Éléments de théologie sur la grâce prévenante

Avant d'aborder la discussion sur la grâce prévenante, il peut être bon d'attirer l'attention sur le fait que la grâce de Dieu est en elle-même infinie et ne peut donc être limitée à son œuvre rédemptrice, si grande soit-elle. (1) La grâce est un fait éternel dans les relations intérieures de la Trinité. (2) Elle existait sous forme d'amour sacrificiel avant la fondation du monde. (3) Elle a étendu l'ordre et la beauté au processus et au produit de la création. (4) Elle a conçu le plan pour la restauration de l'homme pécheur. (5) Elle se manifeste spécifiquement à travers la religion révélée comme contenu de la théologie chrétienne ; et, (6) Elle trouvera sa consommation dans la régénération de toutes choses, dont notre Seigneur a témoigné. La sainteté absolue du Créateur détermine la nature de la grâce divine. Ses lois opèrent toujours sous cette norme.

La grâce prévenante, comme le terme l'indique, est cette grâce qui « précède » ou prépare l'âme à entrer dans l'état initial du salut. C'est une grâce préparante du Saint-Esprit qui s’exerce envers l'homme impuissant dans le péché. En réponse à la culpabilité, elle peut être considérée comme une miséricorde ; en réponse à l'impuissance, elle a un pouvoir habilitant. Elle peut donc être définie comme la manifestation de l'influence divine qui précède la vie pleinement régénérée. Ce sujet est en proie à des difficultés particulières et doit être examiné attentivement. Nous examinerons (1) l'approche historique du sujet et (2) la nature de la grâce prévenante. Après cela, nous analyserons le sujet plus attentivement en considérant (3) la grâce prévenante et l'intervention humaine.

1. Approche historique du sujet

Augustin et les théologiens de son époque distinguaient cinq sortes de grâce, comme suit : (1) La grâce prévenante qui supprimait l'incapacité naturelle et invitait au repentir ; (2) La grâce préparante qui contient la résistance naturelle et dispose la volonté d'accepter le salut par la foi ; (3) La grâce opérante qui confère le pouvoir de croire et allume la foi justifiante ; (4) La grâce coopérante qui suit la justification et sert à promouvoir la sanctification et les bonnes œuvres ; et (5) la grâce préservante, par laquelle la foi et la sainteté sont préservés et confirmées.

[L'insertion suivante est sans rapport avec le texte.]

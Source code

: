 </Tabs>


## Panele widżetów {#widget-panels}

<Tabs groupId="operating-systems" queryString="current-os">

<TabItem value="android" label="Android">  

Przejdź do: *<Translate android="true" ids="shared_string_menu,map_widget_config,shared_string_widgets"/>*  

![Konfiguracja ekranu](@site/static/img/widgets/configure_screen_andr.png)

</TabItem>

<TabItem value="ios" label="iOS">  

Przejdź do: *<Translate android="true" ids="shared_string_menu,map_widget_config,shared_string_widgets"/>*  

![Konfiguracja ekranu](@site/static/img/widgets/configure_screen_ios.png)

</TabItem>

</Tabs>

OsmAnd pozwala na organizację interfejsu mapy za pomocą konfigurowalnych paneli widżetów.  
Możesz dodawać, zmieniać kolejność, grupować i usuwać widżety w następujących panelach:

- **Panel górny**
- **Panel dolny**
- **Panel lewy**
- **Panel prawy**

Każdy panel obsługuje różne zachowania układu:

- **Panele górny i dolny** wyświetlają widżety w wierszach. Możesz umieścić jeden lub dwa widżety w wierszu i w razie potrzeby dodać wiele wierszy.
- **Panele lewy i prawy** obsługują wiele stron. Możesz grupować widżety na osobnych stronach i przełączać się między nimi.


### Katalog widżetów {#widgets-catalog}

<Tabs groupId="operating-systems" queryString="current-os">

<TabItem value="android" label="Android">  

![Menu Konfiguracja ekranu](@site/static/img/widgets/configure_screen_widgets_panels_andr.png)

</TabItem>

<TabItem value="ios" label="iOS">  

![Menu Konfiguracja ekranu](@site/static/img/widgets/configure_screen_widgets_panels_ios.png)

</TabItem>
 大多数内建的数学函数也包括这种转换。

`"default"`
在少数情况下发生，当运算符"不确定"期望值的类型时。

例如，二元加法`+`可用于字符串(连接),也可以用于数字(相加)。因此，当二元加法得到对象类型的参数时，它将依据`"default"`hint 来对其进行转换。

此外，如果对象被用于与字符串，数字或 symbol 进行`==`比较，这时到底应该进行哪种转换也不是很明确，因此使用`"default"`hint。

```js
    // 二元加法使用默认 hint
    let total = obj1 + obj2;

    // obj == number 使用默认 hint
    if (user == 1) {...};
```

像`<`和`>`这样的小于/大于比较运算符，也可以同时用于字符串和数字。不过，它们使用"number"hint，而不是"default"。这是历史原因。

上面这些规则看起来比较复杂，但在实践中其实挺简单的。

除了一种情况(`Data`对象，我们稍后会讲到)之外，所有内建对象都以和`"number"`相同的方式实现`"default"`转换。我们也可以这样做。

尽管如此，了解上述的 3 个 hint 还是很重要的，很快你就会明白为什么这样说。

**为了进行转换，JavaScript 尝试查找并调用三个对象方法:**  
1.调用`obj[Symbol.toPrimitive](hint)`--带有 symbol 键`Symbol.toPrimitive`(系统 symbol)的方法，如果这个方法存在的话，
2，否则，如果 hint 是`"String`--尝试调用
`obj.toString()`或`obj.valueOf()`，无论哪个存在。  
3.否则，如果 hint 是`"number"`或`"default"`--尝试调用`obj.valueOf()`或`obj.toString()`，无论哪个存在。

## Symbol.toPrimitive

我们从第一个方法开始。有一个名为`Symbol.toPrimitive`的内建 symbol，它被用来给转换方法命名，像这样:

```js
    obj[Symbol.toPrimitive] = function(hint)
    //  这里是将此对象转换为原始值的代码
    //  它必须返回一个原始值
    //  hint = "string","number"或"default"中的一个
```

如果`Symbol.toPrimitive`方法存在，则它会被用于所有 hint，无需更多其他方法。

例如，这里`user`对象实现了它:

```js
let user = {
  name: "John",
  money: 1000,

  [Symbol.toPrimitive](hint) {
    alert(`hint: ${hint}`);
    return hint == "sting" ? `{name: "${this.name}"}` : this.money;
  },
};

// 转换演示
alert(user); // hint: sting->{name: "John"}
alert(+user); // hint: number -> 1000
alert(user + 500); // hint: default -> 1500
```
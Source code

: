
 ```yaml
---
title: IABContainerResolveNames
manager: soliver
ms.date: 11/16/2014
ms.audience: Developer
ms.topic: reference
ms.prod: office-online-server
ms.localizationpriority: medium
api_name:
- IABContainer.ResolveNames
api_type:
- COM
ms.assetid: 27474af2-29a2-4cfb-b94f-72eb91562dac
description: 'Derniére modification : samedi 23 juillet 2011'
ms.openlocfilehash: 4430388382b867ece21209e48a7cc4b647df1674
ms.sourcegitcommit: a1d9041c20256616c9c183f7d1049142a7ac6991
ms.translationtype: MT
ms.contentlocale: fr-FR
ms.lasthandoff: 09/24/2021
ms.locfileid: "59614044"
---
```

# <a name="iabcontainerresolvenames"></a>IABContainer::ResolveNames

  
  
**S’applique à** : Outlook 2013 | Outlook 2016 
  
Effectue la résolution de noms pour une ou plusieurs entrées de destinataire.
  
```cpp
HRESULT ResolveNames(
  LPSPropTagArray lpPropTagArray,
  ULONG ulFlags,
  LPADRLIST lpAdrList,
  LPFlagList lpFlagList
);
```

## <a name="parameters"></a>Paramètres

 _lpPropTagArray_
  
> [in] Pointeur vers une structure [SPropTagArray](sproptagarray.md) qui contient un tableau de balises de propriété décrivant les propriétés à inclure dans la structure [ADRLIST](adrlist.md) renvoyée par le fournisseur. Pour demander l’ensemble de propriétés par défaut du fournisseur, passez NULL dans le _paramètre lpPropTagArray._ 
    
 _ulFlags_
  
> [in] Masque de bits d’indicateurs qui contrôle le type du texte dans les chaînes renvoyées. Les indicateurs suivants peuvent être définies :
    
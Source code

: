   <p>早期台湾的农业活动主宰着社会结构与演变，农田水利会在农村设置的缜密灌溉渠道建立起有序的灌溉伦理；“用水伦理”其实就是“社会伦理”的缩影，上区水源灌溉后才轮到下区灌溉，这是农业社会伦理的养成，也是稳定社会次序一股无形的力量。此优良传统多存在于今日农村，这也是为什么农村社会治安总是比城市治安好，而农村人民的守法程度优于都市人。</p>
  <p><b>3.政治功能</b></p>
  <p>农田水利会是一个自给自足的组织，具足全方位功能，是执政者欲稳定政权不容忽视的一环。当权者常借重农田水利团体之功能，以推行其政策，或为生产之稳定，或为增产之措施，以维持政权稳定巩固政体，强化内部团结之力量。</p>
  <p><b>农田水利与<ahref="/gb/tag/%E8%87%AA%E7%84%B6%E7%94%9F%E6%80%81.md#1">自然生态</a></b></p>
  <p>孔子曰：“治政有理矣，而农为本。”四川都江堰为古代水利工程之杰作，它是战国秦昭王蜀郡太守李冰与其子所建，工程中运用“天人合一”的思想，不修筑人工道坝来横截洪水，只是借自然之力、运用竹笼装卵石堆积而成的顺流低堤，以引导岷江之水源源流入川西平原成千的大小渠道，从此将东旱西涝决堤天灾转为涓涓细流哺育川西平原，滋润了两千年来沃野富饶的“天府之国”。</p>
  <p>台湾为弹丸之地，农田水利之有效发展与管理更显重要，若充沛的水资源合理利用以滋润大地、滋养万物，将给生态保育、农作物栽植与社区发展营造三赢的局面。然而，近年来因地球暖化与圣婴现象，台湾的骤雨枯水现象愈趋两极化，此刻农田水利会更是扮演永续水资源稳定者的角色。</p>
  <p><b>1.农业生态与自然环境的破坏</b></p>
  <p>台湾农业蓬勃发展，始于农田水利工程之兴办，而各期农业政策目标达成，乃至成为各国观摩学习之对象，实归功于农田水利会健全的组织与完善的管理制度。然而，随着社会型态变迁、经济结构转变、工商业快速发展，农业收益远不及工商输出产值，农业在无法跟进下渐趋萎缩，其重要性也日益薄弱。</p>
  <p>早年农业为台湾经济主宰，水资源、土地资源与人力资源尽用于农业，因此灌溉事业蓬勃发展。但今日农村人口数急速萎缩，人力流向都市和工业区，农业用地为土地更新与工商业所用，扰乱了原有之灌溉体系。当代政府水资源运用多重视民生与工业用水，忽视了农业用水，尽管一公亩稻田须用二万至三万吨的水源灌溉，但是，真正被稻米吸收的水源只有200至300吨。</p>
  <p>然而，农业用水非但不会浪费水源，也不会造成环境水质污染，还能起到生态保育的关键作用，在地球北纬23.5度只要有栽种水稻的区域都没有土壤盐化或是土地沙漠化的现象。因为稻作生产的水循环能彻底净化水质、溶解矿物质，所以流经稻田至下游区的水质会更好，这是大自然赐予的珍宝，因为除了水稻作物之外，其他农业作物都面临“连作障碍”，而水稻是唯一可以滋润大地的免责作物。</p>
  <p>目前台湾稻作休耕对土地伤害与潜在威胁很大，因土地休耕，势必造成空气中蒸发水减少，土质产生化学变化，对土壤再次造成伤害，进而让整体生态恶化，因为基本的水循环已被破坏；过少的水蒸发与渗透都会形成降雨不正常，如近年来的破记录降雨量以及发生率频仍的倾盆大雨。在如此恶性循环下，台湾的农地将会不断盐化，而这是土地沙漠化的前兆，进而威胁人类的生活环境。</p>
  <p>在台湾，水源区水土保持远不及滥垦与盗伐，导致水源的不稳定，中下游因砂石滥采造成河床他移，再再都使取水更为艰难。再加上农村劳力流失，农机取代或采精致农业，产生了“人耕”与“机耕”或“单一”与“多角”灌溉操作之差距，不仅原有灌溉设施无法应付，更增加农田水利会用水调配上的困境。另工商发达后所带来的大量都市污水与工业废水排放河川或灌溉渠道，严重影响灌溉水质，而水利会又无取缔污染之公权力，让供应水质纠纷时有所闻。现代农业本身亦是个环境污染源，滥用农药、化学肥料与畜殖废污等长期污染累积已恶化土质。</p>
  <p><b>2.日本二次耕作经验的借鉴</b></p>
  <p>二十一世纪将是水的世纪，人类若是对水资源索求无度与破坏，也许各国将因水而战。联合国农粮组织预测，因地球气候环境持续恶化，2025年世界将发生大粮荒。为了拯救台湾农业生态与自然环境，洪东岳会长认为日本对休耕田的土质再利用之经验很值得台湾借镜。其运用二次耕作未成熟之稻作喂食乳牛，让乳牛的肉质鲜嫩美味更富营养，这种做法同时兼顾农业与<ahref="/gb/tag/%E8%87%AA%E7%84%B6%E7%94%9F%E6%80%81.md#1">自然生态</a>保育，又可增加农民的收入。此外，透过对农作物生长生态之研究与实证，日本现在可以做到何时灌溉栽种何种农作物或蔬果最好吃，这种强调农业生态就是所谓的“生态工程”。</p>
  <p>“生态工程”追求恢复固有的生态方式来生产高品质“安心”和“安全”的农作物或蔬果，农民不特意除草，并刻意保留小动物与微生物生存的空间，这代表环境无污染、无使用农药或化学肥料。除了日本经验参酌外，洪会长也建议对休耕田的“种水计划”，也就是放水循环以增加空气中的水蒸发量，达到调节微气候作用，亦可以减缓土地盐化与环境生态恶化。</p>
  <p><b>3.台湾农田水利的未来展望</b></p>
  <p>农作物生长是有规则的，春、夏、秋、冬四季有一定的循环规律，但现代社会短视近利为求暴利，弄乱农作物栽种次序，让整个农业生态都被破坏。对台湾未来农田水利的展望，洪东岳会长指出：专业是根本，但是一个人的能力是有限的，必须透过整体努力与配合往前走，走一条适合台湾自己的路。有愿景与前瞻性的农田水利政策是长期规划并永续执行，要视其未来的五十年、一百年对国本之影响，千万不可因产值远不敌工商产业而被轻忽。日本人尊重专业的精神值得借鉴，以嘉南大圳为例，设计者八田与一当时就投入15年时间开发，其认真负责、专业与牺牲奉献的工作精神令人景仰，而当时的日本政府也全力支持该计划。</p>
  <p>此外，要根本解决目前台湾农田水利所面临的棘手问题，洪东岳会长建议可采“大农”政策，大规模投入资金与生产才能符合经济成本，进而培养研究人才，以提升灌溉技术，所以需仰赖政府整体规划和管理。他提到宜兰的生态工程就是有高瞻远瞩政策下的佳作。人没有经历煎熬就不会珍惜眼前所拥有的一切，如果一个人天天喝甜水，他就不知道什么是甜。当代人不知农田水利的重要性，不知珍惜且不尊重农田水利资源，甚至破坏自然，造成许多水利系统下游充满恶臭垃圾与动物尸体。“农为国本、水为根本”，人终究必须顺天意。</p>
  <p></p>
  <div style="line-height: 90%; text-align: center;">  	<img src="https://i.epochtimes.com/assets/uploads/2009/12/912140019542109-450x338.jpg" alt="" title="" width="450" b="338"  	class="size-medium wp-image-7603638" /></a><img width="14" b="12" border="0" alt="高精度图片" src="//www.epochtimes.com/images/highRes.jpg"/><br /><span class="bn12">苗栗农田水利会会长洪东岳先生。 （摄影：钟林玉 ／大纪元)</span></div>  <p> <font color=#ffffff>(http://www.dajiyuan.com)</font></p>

À une période ultérieure de l'histoire de la pensée chrétienne, les théologiens considéraient la foi comme opérant un quadruple office comme suit : (1) Elenchtique, ou l'éveil à la connaissance du péché ; (2) Didactique, ou l'instruction dans la voie du salut ; (3) Pédagogique, ou la conversion du pécheur ; et (4) Paraclétique, ou la consolation et le renforcement des convertis.

Le Saint-Esprit est ici l'Auteur de la grâce préliminaire ; c'est-à-dire de l’influence préparatoire qui s'exerce à l'extérieur du temple du corps mystique du Christ, ou plutôt dans la cour extérieure de ce temple. Lorsqu'il accorde la plénitude des bienfaits du salut personnel, car ces bienfaits sont le résultat d'une union avec le Christ, Il est simplement et uniquement l'administrateur et le donateur : l'objet de cette grâce [l'homme], dans la nature des choses ne peut que recevoir. Le pardon, l'adoption, la sanctification sont nécessairement des actes divins : rien n'est plus absolu que la prérogative de Dieu de conférer ces bienfaits. Cela n'implique pas que les influences qui préparent l'âme à ces actes de grâce parfaite ne viennent que de la seule source divine. Il faut se rappeler que c'est « la grâce de notre Seigneur Jésus-Christ » qui découle et qui révèle « l'amour de Dieu », qui est dispensée même au monde extérieur dans la communion du Saint-Esprit. Mais il faut aussi se rappeler que cette influence prévenante est littéralement liée à ce que l’homme en fait, et n’a aucune valeur en dehors de cet usage ; et, de plus, que par elle-même cette grâce n'est pas salvatrice, bien qu'elle mène au salut. Cette présente partie de la théologie est assaillie de difficultés particulières et a été l'arène de quelques-unes des controverses les plus vives. (POPE, William Burt. A Compendium of Christian Theology, 1877, vol. 2, p. 358, 359.)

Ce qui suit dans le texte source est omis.